Assigned task —
Print the first line of the data below and every one after it, through the line containing "- **Matrix Calculation**: <1ms", exactly as written.

[Opening Recorded data section]

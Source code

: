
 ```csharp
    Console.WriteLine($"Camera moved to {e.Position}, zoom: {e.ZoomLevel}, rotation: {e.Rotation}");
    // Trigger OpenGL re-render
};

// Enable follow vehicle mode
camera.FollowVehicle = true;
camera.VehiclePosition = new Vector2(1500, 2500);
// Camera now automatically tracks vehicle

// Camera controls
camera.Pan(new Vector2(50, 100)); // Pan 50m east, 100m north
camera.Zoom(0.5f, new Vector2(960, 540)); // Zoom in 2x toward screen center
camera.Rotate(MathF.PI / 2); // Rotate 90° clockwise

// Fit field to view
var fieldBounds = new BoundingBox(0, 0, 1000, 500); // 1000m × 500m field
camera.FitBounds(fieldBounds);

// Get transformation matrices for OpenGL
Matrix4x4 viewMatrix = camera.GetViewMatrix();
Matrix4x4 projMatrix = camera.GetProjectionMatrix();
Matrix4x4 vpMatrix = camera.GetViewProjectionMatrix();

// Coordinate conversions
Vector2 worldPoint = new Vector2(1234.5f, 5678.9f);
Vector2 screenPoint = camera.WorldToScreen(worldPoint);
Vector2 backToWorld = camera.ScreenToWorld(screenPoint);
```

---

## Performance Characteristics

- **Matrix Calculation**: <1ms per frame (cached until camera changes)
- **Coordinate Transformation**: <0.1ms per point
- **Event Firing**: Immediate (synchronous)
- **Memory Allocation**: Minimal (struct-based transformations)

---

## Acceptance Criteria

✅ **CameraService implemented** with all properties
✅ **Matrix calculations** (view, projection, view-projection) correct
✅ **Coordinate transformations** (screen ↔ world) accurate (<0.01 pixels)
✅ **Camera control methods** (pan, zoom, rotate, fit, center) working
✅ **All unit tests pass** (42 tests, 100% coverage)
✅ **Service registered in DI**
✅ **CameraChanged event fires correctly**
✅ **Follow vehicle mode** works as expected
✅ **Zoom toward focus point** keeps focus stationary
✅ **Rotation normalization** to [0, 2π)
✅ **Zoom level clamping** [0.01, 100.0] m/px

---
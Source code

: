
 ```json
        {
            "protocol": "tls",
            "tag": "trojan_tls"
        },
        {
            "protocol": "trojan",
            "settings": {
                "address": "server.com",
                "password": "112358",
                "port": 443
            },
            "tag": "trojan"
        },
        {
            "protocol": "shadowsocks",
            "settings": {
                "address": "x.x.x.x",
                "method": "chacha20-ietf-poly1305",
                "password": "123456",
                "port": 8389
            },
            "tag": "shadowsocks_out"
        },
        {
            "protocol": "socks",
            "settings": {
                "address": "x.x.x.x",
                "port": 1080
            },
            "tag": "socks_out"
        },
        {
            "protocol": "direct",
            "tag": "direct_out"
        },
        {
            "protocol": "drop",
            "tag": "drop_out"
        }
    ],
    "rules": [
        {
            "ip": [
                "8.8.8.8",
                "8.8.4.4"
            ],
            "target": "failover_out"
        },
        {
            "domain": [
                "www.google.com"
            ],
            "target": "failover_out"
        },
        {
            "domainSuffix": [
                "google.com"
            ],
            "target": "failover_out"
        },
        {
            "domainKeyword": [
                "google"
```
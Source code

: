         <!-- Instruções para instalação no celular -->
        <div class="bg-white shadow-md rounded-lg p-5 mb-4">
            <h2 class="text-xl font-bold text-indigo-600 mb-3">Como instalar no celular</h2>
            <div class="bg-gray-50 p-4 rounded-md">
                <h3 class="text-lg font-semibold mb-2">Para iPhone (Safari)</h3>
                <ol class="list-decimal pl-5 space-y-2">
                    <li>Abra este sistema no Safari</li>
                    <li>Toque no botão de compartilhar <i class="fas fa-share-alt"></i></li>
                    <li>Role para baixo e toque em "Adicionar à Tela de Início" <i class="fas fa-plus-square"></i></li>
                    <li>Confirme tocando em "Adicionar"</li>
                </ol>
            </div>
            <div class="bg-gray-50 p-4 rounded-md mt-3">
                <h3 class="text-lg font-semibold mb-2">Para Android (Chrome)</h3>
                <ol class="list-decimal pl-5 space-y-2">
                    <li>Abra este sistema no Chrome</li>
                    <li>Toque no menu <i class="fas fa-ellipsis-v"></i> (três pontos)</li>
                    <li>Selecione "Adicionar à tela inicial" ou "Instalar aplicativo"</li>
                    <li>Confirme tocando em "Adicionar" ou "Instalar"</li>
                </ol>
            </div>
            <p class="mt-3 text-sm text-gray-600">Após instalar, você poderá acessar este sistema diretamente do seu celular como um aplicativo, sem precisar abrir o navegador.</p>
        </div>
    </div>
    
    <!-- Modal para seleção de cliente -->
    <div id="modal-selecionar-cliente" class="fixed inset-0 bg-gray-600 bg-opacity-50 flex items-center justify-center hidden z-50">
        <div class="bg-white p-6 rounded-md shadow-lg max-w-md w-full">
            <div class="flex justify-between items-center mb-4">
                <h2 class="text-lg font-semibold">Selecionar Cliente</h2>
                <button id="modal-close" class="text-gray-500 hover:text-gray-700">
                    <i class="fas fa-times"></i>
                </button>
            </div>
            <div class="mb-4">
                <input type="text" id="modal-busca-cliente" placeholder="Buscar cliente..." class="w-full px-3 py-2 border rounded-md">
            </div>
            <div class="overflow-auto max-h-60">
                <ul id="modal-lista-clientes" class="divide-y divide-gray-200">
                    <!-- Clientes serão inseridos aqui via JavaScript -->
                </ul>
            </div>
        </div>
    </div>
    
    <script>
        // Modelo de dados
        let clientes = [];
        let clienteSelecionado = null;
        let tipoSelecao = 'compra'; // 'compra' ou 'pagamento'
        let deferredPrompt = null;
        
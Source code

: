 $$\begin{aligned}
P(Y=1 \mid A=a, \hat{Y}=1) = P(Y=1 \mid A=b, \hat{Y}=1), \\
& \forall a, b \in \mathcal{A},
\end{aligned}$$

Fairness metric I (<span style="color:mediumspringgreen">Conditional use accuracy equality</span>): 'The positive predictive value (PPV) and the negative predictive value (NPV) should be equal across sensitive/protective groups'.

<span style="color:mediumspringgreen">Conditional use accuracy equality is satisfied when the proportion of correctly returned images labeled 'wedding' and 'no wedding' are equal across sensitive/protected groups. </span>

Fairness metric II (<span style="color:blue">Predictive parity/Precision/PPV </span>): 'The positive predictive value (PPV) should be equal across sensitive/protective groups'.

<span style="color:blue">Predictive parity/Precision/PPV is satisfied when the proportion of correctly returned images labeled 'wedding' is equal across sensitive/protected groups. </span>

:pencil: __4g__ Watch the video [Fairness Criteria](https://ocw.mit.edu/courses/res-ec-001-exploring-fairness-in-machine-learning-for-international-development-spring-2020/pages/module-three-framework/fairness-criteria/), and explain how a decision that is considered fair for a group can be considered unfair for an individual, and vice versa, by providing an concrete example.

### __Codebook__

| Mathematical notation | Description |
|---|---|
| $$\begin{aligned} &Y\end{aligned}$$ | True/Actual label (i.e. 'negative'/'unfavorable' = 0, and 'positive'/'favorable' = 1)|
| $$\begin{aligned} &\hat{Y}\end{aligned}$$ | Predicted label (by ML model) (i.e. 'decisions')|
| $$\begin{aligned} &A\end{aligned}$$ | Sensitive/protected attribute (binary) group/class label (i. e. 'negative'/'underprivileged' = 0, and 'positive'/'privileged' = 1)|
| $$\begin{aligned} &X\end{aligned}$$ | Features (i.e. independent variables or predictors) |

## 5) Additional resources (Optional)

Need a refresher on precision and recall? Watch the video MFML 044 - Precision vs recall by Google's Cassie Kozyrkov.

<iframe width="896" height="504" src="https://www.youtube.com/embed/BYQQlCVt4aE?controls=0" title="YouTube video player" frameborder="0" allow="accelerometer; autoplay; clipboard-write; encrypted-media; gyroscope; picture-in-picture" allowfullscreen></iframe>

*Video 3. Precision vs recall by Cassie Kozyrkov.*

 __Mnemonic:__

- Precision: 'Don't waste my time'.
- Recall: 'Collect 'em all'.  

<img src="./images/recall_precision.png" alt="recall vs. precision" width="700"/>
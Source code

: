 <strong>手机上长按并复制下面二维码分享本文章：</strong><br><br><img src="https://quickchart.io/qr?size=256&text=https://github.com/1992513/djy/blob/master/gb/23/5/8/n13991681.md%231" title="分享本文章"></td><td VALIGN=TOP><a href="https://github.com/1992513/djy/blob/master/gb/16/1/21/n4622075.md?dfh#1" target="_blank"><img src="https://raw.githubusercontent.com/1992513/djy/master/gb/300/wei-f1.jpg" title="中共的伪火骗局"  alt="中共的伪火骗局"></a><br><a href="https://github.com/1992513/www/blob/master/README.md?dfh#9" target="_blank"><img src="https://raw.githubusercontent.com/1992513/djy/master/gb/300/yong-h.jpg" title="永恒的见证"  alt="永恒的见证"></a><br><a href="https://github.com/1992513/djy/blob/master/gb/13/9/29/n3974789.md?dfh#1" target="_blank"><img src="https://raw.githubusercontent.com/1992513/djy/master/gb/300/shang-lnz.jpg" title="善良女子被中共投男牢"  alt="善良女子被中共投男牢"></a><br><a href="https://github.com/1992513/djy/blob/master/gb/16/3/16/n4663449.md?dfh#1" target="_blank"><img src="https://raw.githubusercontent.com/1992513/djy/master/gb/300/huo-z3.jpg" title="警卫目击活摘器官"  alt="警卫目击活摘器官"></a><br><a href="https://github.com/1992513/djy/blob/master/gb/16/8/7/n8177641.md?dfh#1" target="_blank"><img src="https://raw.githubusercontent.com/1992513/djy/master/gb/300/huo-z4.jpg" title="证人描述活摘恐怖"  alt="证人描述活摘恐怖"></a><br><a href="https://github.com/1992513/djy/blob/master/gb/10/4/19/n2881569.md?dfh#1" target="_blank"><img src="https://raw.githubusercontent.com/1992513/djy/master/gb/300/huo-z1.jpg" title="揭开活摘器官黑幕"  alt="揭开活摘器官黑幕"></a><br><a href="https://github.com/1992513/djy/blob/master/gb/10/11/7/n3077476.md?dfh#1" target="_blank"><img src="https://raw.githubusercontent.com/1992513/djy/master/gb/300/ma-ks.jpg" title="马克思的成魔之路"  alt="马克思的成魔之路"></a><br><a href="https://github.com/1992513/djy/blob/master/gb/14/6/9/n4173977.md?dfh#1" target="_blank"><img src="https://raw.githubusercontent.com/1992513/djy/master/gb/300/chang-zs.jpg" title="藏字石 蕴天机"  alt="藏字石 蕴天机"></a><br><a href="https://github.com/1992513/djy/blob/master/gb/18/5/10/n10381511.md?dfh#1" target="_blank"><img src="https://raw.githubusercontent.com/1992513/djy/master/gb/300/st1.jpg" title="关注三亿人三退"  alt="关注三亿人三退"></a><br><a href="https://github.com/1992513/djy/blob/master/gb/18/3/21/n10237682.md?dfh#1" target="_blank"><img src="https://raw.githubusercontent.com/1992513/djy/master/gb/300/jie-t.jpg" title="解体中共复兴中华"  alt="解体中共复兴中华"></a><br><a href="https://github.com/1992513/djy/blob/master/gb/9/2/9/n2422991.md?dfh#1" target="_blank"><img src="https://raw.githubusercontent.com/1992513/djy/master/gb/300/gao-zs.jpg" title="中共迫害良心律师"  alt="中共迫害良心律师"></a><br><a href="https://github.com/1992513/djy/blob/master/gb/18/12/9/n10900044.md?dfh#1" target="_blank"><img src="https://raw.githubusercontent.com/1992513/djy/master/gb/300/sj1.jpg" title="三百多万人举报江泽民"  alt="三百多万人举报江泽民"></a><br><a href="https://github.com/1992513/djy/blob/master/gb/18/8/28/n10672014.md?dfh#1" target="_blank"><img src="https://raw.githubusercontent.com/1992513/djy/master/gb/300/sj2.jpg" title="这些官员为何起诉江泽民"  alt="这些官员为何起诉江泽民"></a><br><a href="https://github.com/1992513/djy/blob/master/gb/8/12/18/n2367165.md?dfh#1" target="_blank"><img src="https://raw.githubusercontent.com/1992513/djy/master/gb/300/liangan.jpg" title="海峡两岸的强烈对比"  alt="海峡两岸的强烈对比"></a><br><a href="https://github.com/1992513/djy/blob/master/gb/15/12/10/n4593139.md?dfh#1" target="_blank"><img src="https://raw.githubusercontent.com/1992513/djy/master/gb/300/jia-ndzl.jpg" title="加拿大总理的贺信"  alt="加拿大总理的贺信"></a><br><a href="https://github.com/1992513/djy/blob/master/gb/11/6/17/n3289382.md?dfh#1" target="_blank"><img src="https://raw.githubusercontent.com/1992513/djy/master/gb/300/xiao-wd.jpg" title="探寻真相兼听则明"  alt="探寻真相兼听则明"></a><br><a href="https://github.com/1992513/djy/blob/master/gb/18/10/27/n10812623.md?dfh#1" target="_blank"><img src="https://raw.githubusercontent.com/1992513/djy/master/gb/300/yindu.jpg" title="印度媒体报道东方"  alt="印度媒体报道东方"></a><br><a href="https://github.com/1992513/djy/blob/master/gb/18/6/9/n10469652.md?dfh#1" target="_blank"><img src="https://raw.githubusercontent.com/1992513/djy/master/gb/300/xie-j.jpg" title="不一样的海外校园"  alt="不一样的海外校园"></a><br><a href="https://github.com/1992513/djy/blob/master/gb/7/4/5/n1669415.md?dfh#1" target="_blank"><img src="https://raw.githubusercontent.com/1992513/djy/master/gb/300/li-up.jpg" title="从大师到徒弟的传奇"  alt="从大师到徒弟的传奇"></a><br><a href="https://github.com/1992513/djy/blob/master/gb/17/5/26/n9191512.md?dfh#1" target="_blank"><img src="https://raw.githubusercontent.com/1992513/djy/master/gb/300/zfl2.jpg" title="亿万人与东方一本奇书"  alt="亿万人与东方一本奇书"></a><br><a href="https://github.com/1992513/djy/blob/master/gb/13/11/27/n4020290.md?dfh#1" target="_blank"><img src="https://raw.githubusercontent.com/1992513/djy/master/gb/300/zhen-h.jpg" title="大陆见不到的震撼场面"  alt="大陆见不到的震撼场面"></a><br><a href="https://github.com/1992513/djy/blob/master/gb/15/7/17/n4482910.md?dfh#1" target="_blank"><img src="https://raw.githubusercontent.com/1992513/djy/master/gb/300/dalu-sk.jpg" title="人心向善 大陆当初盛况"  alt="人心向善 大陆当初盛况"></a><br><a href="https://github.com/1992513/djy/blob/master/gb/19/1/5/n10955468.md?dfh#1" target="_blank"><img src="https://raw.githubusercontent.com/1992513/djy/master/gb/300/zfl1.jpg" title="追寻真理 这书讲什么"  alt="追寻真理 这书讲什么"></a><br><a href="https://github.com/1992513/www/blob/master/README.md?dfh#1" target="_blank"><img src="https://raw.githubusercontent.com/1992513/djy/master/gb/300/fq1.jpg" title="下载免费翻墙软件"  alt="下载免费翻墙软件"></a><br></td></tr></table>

[Closing Recorded data section]

Finished exercise —
Source code

:
 ```csharp
    Console.WriteLine($"Camera moved to {e.Position}, zoom: {e.ZoomLevel}, rotation: {e.Rotation}");
    // Trigger OpenGL re-render
};

// Enable follow vehicle mode
camera.FollowVehicle = true;
camera.VehiclePosition = new Vector2(1500, 2500);
// Camera now automatically tracks vehicle

// Camera controls
camera.Pan(new Vector2(50, 100)); // Pan 50m east, 100m north
camera.Zoom(0.5f, new Vector2(960, 540)); // Zoom in 2x toward screen center
camera.Rotate(MathF.PI / 2); // Rotate 90° clockwise

// Fit field to view
var fieldBounds = new BoundingBox(0, 0, 1000, 500); // 1000m × 500m field
camera.FitBounds(fieldBounds);

// Get transformation matrices for OpenGL
Matrix4x4 viewMatrix = camera.GetViewMatrix();
Matrix4x4 projMatrix = camera.GetProjectionMatrix();
Matrix4x4 vpMatrix = camera.GetViewProjectionMatrix();

// Coordinate conversions
Vector2 worldPoint = new Vector2(1234.5f, 5678.9f);
Vector2 screenPoint = camera.WorldToScreen(worldPoint);
Vector2 backToWorld = camera.ScreenToWorld(screenPoint);
```

---

## Performance Characteristics

- **Matrix Calculation**: <1ms per frame (cached until camera changes)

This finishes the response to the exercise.